Stored data:
++++++++

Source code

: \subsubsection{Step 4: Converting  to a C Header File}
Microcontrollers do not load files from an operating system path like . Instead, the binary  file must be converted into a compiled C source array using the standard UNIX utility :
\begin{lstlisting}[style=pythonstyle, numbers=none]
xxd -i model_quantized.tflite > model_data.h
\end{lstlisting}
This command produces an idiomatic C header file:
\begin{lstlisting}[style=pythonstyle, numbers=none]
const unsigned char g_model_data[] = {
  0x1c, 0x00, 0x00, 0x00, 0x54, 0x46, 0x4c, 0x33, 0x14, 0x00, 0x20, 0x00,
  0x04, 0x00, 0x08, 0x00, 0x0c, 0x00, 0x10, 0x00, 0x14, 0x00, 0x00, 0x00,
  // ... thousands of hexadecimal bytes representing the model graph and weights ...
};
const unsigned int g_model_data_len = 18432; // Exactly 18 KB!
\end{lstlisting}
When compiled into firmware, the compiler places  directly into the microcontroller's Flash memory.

++++++++

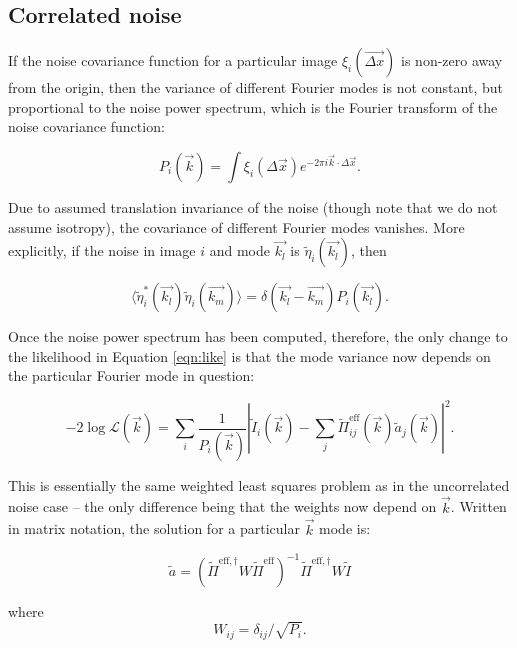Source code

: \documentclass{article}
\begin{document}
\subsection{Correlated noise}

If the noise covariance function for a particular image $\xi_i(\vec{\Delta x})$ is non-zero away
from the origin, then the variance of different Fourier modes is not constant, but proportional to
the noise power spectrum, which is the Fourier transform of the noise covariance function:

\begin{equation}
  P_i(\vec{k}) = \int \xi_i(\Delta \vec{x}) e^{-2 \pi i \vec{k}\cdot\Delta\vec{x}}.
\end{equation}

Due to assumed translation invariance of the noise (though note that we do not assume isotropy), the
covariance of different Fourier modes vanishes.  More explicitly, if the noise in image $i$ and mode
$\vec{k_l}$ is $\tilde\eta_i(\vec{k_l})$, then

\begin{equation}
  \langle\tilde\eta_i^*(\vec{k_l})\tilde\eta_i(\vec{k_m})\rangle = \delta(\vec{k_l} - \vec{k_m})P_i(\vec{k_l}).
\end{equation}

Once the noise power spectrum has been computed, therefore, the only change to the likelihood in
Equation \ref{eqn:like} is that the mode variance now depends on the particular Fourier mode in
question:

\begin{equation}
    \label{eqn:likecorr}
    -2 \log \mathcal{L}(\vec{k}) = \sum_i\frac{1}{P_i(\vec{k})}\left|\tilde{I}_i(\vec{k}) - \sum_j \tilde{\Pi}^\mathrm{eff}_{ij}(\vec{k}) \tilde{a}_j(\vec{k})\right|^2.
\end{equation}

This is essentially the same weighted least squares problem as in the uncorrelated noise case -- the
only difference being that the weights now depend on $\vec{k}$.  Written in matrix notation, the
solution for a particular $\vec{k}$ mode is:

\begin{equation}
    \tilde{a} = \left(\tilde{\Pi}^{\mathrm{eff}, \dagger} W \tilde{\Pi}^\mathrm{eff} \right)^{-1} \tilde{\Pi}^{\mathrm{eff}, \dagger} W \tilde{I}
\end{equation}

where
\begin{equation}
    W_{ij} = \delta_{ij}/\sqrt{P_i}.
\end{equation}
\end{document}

++++++++

Task goal:
Scan the entries for lines holding the string "weights", then copy every one of them.

Response to this exercise:
  // ... thousands of hexadecimal bytes representing the model graph and weights ...
only difference being that the weights now depend on $\vec{k}$.  Written in matrix notation, the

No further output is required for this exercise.